Length: 3-4 pages, double-spaced
Drafts Due: Tuesday, February 16th
Essays Due: Thursday, February 25th
For this first essay of the semester, you will be sharing a story that explores some aspect of your life or identity through the lens of food. You may want to recount a very specific incident, as Gabrielle Hamilton does in “Killing Dinner”; you may want to use food as the thread in exploring a broader, more expansive narrative, as Chang-Rae Lee does in “Coming Home Again”; or perhaps you want to connect your food story to issues of family or cultural history, as Toni Morrison does in “The Day and Its Splendid Parts.”
As you develop your ideas, think about what will make this essay engaging and meaningful for you and for your reader. A successful essay will not just describe an experience vividly; it will connect the food experience being shared to more complex issues of identity, relationships, or personal history. To use a food metaphor, you want your essay to be “meaty” – not superficial. How can the reader understand you more deeply after reading your essay? How can you use food as a gateway to thinking about some of the more complicated aspects of your personal story?

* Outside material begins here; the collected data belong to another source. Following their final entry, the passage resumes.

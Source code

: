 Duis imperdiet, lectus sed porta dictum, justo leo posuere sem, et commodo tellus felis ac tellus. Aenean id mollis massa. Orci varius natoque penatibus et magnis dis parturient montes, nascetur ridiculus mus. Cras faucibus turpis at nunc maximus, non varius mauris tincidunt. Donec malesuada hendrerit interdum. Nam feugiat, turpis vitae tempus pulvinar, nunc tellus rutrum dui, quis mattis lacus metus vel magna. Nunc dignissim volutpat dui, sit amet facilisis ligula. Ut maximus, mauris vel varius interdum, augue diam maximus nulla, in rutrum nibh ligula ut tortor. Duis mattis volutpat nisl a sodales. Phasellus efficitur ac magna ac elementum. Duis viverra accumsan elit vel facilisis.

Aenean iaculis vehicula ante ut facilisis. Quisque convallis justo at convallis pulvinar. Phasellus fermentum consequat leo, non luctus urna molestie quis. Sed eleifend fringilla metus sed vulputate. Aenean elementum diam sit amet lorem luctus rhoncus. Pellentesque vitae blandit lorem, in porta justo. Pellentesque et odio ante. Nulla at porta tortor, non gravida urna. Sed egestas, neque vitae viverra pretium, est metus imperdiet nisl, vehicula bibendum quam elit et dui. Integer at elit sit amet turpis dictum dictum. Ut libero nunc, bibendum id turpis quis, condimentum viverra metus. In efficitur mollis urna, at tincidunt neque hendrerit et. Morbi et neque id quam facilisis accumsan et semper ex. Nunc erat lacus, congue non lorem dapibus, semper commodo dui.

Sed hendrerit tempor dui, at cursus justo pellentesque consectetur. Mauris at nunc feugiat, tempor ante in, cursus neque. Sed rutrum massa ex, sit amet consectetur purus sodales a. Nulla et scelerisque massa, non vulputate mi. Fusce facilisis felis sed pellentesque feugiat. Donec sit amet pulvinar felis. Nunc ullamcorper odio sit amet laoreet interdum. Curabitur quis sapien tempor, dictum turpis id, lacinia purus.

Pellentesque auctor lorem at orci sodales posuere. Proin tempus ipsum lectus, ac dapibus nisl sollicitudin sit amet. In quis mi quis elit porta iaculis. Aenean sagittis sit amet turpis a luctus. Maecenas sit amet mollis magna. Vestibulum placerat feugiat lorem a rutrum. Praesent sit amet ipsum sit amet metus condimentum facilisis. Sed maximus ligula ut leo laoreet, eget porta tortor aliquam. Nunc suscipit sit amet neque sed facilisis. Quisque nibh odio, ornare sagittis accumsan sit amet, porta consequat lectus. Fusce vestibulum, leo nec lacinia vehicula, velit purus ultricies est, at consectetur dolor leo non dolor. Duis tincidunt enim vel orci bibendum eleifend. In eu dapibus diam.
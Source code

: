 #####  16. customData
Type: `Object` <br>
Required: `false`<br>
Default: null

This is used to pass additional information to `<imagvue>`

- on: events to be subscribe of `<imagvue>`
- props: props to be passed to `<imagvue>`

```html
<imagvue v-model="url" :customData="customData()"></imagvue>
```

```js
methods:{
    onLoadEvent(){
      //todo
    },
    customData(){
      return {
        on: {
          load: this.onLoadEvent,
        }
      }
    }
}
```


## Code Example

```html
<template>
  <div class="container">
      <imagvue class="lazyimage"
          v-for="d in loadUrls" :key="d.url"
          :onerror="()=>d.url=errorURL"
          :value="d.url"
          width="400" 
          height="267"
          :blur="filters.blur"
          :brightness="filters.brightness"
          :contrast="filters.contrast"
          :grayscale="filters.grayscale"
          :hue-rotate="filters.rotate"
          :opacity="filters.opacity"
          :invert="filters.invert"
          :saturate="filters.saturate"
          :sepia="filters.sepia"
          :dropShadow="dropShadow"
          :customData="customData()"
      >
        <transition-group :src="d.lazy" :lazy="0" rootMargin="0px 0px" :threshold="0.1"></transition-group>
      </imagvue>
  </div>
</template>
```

*You are welcome to use the food memory you shared on the blog as a jumping off point for thinking about this essay, but keep in mind that you would need to connect that memory to some of the larger issues referred to above.
Submission Instructions:
Drafts: You will turn in your draft as a Google Doc by placing it in our shared folder, called ENG 2150 SP21. Here is the link to access the folder. Please give your file the title: “Your Name Personal Narrative Draft” before placing it in the folder.
Finished Essays: Your finished essay will also be submitted as a Google Doc, but it will be shared only with me. In order to do this and to keep all your formal essays together, please create a folder called: “Your Name English 2150 SP21,” share the folder with me ([email protected]), and place your finished paper inside.